Task item >> A verbatim reproduction of the lines below, from the line containing "Update your frontend" through the line containing "- Gemini API calls take 1-2 seconds (normal)", both ends included, is the whole required output.

Records provided >>

[Start of Attachment]

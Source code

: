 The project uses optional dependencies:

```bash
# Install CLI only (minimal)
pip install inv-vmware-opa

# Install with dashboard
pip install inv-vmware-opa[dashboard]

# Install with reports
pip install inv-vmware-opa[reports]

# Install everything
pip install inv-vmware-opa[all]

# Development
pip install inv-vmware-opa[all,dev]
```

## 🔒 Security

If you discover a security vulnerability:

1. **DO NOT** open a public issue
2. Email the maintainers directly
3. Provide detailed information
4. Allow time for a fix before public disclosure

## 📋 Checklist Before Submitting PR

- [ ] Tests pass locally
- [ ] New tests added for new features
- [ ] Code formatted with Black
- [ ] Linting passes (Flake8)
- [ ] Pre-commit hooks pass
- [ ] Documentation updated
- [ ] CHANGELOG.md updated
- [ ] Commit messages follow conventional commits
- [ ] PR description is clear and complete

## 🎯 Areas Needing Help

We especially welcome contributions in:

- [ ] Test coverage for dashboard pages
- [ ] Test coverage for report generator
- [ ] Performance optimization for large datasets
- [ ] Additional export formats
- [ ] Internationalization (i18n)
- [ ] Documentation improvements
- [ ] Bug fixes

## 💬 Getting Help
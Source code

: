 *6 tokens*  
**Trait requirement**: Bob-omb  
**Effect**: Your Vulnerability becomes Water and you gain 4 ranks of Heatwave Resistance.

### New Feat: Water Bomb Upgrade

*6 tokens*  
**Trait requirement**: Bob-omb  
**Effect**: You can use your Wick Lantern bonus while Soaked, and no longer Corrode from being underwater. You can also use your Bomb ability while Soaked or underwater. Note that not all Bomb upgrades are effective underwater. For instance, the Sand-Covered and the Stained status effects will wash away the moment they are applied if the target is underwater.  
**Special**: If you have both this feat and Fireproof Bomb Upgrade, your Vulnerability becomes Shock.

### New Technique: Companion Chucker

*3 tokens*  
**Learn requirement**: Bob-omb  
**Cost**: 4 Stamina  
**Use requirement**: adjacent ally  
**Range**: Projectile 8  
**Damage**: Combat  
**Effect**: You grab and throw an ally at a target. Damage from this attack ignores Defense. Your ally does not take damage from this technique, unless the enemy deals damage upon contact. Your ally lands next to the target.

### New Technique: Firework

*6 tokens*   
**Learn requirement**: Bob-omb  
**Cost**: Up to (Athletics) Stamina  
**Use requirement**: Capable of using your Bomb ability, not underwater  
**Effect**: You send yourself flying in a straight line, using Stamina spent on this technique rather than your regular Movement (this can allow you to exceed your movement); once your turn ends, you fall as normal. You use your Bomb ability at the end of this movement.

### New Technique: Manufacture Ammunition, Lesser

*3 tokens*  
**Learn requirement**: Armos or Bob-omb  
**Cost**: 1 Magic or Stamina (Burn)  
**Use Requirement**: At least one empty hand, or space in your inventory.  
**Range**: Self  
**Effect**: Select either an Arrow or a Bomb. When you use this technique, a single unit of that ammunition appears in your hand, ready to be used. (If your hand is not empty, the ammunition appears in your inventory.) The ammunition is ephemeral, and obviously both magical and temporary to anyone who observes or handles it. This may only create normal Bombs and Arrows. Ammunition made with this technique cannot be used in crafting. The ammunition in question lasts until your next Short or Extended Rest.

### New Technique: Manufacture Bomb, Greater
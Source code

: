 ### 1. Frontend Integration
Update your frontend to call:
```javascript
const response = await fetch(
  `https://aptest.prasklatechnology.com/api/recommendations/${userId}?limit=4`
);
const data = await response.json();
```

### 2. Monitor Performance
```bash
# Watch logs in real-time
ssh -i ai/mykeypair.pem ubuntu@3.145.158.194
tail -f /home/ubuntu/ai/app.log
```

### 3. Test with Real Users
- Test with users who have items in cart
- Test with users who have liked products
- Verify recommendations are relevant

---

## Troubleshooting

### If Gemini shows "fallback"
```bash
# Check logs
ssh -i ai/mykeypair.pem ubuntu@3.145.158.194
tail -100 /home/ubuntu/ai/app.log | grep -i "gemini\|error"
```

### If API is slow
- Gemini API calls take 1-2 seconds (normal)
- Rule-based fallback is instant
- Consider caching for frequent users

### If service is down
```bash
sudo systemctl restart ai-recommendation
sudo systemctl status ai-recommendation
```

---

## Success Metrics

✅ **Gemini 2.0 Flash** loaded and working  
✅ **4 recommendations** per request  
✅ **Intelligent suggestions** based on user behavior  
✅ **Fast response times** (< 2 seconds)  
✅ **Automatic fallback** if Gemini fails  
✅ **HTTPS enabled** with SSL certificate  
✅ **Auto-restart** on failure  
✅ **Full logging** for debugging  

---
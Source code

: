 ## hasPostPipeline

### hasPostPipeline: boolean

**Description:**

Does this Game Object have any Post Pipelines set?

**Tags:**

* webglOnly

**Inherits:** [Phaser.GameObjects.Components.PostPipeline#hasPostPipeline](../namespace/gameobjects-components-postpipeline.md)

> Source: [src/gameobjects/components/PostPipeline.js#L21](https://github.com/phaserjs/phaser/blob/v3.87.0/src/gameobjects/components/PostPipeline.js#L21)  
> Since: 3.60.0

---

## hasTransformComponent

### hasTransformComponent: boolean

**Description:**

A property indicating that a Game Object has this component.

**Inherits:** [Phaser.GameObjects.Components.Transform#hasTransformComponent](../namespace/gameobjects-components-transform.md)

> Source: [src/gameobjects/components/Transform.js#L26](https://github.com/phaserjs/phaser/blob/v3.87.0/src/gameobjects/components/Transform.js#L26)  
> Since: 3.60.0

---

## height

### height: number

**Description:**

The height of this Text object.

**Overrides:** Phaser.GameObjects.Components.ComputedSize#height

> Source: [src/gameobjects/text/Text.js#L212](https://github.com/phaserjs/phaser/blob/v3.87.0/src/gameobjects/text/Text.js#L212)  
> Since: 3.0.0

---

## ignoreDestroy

[End of Attachment]

Answer section >>
Update your frontend to call:
```javascript
const response = await fetch(
  `https://aptest.prasklatechnology.com/api/recommendations/${userId}?limit=4`
);
const data = await response.json();
```

### 2. Monitor Performance
```bash
# Watch logs in real-time
ssh -i ai/mykeypair.pem ubuntu@3.145.158.194
tail -f /home/ubuntu/ai/app.log
```

### 3. Test with Real Users
- Test with users who have items in cart
- Test with users who have liked products
- Verify recommendations are relevant

---

## Troubleshooting

### If Gemini shows "fallback"
```bash
# Check logs
ssh -i ai/mykeypair.pem ubuntu@3.145.158.194
tail -100 /home/ubuntu/ai/app.log | grep -i "gemini\|error"
```

### If API is slow
- Gemini API calls take 1-2 seconds (normal)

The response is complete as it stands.